Can you use Splenda, the one that is half Splenda and half sugar .. 1/2 cup equals 1 cup of sugar, in making pickles?? Thanks.
Can you use Splenda, the one that is half Splenda and half sugar .. 1/2 cup equals 1 cup of sugar, in making pickles?? Thanks.
While sugar isn't a preservative, it does help to plump fruits and vegetables. You can use a smaller amount of sugar if you'd prefer. The sugar in a pickle doesn't get consumed for the most part and stays behind in the vinegar/brine - just a small amount is absorbed, so when you add 1 cup sugar to a sweet pickle, it isn't as though you'll be consuming a full cup of sugar.
For best quality, you should use sugar or honey rather than artificial sweeteners in home canned pickles. Your goal in home canning is to avoid having to use artificial ingredients.

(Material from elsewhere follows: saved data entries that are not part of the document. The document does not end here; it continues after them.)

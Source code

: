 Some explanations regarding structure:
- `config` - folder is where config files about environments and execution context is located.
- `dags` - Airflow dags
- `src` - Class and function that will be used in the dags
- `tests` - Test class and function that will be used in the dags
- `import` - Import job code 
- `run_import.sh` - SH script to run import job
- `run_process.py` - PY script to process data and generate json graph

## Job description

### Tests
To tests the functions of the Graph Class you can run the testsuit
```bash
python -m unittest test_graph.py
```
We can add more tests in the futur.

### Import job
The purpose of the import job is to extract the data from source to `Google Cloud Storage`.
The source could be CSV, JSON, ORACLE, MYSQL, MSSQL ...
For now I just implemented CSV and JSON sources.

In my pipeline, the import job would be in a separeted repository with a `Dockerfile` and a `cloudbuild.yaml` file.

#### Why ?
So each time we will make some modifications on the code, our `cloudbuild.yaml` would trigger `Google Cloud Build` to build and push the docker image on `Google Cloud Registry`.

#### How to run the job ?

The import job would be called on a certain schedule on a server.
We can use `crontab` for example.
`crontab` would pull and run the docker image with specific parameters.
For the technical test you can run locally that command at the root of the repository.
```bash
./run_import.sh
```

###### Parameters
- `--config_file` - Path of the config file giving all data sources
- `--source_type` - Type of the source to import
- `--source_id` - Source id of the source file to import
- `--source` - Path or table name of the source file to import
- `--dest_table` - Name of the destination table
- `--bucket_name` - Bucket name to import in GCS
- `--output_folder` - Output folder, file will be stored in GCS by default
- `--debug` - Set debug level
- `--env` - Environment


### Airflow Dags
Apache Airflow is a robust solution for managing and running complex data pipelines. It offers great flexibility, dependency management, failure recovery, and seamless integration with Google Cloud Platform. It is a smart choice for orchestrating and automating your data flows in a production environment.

Using sucralose or other artificial ingredients may cause the pickles to darken or shrivel and some artificial sweeteners even change their chemical composition over time which doesn't bode well for storage.
--CM
Do you measure honey the same as sugar in sweet pickles? If not what is the ratio?

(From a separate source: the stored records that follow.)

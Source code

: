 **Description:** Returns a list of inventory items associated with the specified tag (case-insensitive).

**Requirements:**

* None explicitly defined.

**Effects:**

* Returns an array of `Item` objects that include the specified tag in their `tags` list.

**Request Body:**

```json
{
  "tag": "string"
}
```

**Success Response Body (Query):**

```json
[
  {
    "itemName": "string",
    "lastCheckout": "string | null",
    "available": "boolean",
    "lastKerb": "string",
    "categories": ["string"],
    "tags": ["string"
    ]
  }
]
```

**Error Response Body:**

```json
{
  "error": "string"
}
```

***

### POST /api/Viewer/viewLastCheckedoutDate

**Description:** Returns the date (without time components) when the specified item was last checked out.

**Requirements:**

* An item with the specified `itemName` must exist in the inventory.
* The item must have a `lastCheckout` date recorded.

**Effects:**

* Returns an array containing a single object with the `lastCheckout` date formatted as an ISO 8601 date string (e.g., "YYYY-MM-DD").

You can use honey in home preserving to replace part of the sugar, but although it sweetens a syrup, it doesn't serve the same functions as the sugar does. It also will darken foods and increases the acidity, so it isn't a one to one replacement in making jellies, either. Either use a recipe that specifically calls for honey, or if you're experimenting, try a half-honey half-sugar replacement. If you're only sweetening fruit juice (to bottle) or fruit syrups and a darker color and different taste aren't important, you can safely substitute the entire amount of sugar and adjust to the sweetness amount desired.